Some jobs require resources that LSF JobScheduler does not directly support. For example, a job may need to successfully create a scratch space before it can run. This pre-execution procedure may or may not succeed, depending on the dynamic situation on the execution host.

A pre-execution command is a job attribute you can specify so that your job will run on a host only if the pre-execution command has successfully completed. The pre-execution command returns information to LSF JobScheduler using its exit status. If the pre-execution command exits with non-zero status, the main job is not dispatched. The job goes back to the PEND state and is rescheduled later.

A pre-execution command can be defined in the job parameter window shown in Figure 12, or you can use the -E option of the bsub command. The following example shows a job that requires a tape drive. The program tapecheck is a site-specific program that exits with a status of 0 if the specified tape drive is ready, and exits with a status of 1 otherwise.

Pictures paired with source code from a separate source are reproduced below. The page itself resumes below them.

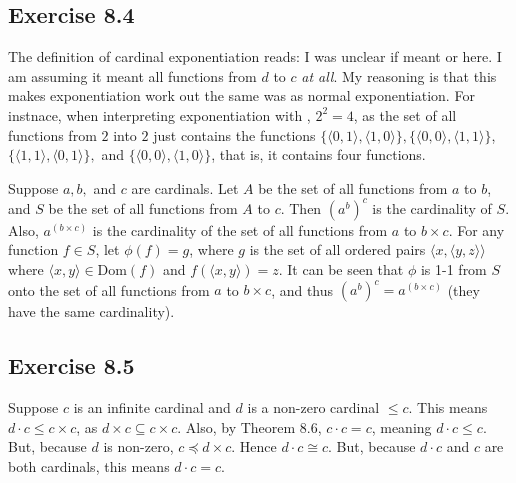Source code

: \documentclass{article}
\theoremstyle{definition}
\begin{document}
\subsection*{Exercise 8.4}
The definition of cardinal exponentiation reads:  I was unclear if  meant  or  here. 
I am assuming it meant all functions from $d$ to $c$ \textit{at all}. My reasoning is that this makes exponentiation work out the same was as normal exponentiation. For 
instnace, when interpreting exponentiation with , $2^2=4$, as the set of all functions from $2$ into $2$ just contains 
the functions $\{\langle 0,1\rangle,\langle 1,0\rangle\},\{\langle 0,0\rangle,\langle 1,1\rangle\}$,
$\{\langle 1,1\rangle,\langle 0,1\rangle\},$ and $\{\langle 0,0\rangle,\langle 1,0\rangle\}$, that is, it contains 
four functions.

Suppose $a,b,$ and $c$ are cardinals. Let $A$ be the set of all functions from 
$a$ to $b$, and $S$ be the set of all functions from $A$ to $c$. Then $(a^b)^c$ is the cardinality of $S$. Also, 
$a^{(b\times c)}$ is the cardinality of the set of all functions from $a$ to $b\times c$. For any function 
$f\in S$, let $\phi(f)=g$, where $g$ is the set of all ordered pairs
$\langle x,\langle y,z\rangle\rangle$ where $\langle x,y\rangle\in\textrm{Dom}(f)$ and 
$f(\langle x,y\rangle)=z$. It can be seen that $\phi$ is 1-1 from $S$ onto  
the set of all functions from $a$ to $b\times c$, and thus $(a^b)^c=a^{(b\times c)}$
(they have the same cardinality). 

\subsection*{Exercise 8.5}
Suppose $c$ is an infinite cardinal and $d$ is a non-zero cardinal $\le c$. This means 
$d\cdot c\le c\times c$, as $d\times c\subseteq c\times c$. Also, by Theorem 8.6, 
$c\cdot c=c$, meaning $d\cdot c\le c$. But, because $d$ is non-zero, 
$c\preceq d\times c$. Hence $d\cdot c\cong c$. But, because $d\cdot c$ and $c$ are both cardinals, this 
means $d\cdot c=c$.
\end{document}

% bsub -E "tapecheck /dev/rmt0l" backup

A pre-execution command is executed on the same host as the main job. A pre-execution command is run under the same user ID, environment, and home and working directory as the main job. If the pre-execution command is not in your normal execution path, the full path name of the command must be specified.

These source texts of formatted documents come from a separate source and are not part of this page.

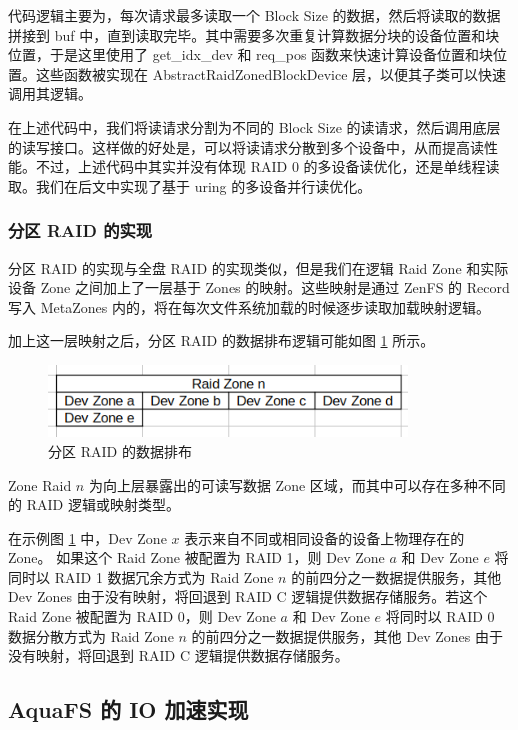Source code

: 代码逻辑主要为，每次请求最多读取一个 Block Size 的数据，然后将读取的数据拼接到 buf 中，直到读取完毕。其中需要多次重复计算数据分块的设备位置和块位置，于是这里使用了 get\_idx\_dev 和 req\_pos 函数来快速计算设备位置和块位置。这些函数被实现在 AbstractRaidZonedBlockDevice 层，以便其子类可以快速调用其逻辑。

在上述代码中，我们将读请求分割为不同的 Block Size 的读请求，然后调用底层的读写接口。这样做的好处是，可以将读请求分散到多个设备中，从而提高读性能。不过，上述代码中其实并没有体现 RAID 0 的多设备读优化，还是单线程读取。我们在后文中实现了基于 uring 的多设备并行读优化。

\subsubsection{分区 RAID 的实现}

分区 RAID 的实现与全盘 RAID 的实现类似，但是我们在逻辑 Raid Zone 和实际设备 Zone 之间加上了一层基于 Zones 的映射。这些映射是通过 ZenFS 的 Record 写入 MetaZones 内的，将在每次文件系统加载的时候逐步读取加载映射逻辑。

加上这一层映射之后，分区 RAID 的数据排布逻辑可能如图 \ref{raid-a} 所示。

\begin{figure}[htbp]
  \centering
  \includegraphics[width=0.85\textwidth]{fig/raid-a.png}
  \caption{ 分区 RAID 的数据排布 }
  \label{raid-a}
\end{figure}

Zone Raid $n$ 为向上层暴露出的可读写数据 Zone 区域，而其中可以存在多种不同的 RAID 逻辑或映射类型。

在示例图 \ref{raid-a} 中，Dev Zone $x$ 表示来自不同或相同设备的设备上物理存在的 Zone。
如果这个 Raid Zone 被配置为 RAID 1，则 Dev Zone $a$ 和 Dev Zone $e$ 将同时以 RAID 1 数据冗余方式为 Raid Zone $n$ 的前四分之一数据提供服务，其他 Dev Zones 由于没有映射，将回退到 RAID C 逻辑提供数据存储服务。若这个 Raid Zone 被配置为 RAID 0，则 Dev Zone $a$ 和 Dev Zone $e$ 将同时以 RAID 0 数据分散方式为 Raid Zone $n$ 的前四分之一数据提供服务，其他 Dev Zones 由于没有映射，将回退到 RAID C 逻辑提供数据存储服务。



\subsection{AquaFS 的 IO 加速实现}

The standard input, output and error files for the pre-execution command are those of the main job.

The LSF JobScheduler system assumes the pre-execution command can be run many times without having side effects.

Note

An alternative to using the -E option is for the LSF JobScheduler administrator to set up a queue level pre-execution command. See "Queue-Level Pre-/Post-Execution Commands" in the LSF JobScheduler Administrator's Guide for more information.

File Transfer

LSF JobScheduler is normally used in networks with shared file space. When shared file space is not available, LSF JobScheduler can copy needed files to the execution host before running the job, then copy the resultant files back to the submission host after the job completes.

When you click on the "File Transfer" button in the Job Parameter window (shown in Figure 12), you will see a window for specifying file transfer requirements (shown in Figure 14). You can specify multiple files to be transferred, and in different ways.

Figure 14. File Transfer Requirement Window

File transfer requirements can also be specified using the bsub command with the following option:

[lfile op [rfile]]

lfile
This is the file name on the submission host.

rfile
This is the file name on the execution host.

The lfile and rfile parameters can be specified with absolute or relative path names. If you do not specify one of the files, bsub uses the file name of the other. At least one must be given.

op
This is the operation to perform on the file. op must be surrounded by white space, and is invalid without at least one of lfile or rfile. The possible values for op are:
>
lfile on the submission host is copied to rfile on the execution host before job execution. rfile is overwritten if it exists.
<
rfile on the execution host is copied to lfile on the submission host after the job completes. lfile is overwritten if it exists.
<<
rfile is appended to lfile after the job completes. lfile is created if it does not exist.
><, <>
lfile is copied to rfile before the job executes, then rfile is copied back (replacing the previous lfile) after the job completes (<> is the same as ><).

If you specified an input for your job (see `Input and Output' on page 65), and the input file it is not found on the execution host, the file is copied from the submission host using the LSF JobScheduler remote file access facility. It is removed from the execution host after the job finishes.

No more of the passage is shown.